Because while interesting new media devices change the way we interact with the world, 3D printing has the ability to change the way we live in it.
3D printing is a catch-all term used to describe any one of a variety of processes which enable a machine to turn a raw plastic (or material) into a 3D object which has been designed on a computer screen.
Technically, this description could refer to traditional manufacturing techniques like lathes, but the key difference is that a 3D printer builds the object up from raw matter, rather than whittling it down from a raw material like wood or metal.
The result is less wasteful and means that complex details can be created that are more akin to using die cast or injection moulds. What makes 3D printing appealing is that one machine can be used to make virtually any 3D object, without having to be retooled and refitted for different designs.

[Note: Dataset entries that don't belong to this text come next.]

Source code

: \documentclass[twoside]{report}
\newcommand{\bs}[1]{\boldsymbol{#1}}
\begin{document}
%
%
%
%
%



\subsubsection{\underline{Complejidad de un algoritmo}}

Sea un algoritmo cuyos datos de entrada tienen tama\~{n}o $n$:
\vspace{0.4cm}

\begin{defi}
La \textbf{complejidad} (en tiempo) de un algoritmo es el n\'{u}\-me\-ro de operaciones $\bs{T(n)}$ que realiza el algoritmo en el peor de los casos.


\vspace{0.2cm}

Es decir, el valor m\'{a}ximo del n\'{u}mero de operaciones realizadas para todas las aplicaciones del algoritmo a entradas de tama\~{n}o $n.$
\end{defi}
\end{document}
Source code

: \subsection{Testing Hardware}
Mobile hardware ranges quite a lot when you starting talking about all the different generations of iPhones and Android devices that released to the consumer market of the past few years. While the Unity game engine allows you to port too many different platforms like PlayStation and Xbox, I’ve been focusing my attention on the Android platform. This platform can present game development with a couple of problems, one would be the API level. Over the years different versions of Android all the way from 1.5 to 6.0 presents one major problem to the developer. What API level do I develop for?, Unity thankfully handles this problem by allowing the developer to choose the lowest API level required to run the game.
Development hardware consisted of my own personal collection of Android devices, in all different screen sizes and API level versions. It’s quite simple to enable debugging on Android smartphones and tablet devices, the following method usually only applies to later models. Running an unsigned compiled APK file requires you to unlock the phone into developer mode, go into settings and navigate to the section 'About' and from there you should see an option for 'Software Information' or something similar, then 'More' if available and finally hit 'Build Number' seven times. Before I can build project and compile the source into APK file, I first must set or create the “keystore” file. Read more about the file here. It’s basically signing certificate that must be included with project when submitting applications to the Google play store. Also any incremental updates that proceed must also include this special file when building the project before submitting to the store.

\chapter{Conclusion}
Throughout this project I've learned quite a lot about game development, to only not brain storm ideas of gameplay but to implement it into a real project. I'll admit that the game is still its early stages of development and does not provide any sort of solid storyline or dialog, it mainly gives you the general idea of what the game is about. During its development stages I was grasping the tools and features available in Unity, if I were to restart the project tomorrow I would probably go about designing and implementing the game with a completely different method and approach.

There are several different techniques for 3D printing, though. Large companies have long had access to machines in which a large box is filled with a fine plastic or resin powder. This ‘goop’ is then hardened by firing precisely calibrated lasers into the chamber, which can create an exact shape in the middle of the powder. Using this technique, parts can be quickly prototyped ready for mass production, but the machines and materials cost much more than traditional manufacturing techniques to make lots of similar parts for sale.
The real explosion in 3D printing over the next few years, however, will be from smaller, much cheaper printers for small businesses and homes. Devices like the Makerbot are making headlines around the world for bringing the cost of 3D printing down to less than a thousand dollars.
Makerbot, and others like it, work by heating up a thin plastic filament and then squirting it through a narrow ‘extruder’. They operate like an inkjet printer, creating a pattern on the top of a model and building up in layers. They can be controlled using a desktop printer, and while the results aren’t as precise or smooth as industrial 3D printers, they can be smoothed down and finished to create functioning spare parts – a bush or washer for an old washing machine, say – or even home decorations.
In the future, the pieces made by machines like Makerbot should also be recyclable. With the right plastics, when something wears out you’ll be able to shred it and put it back through the machine.
Most of these desktop printers use technology and techniques developed by a team at the University of Bath, led by Professor Adrian Bowyer, working on a device called RepRap (short for ‘rapid replicator’). The goal of RepRap is to produce a 3D printer that can make all of the parts required to make an identical device. Right now, you’ll need to spend about £300 to buy the electronics and bolts that hold it together, but in the future machines like RepRap could make many things virtually free.
Now that’s something to look forward to.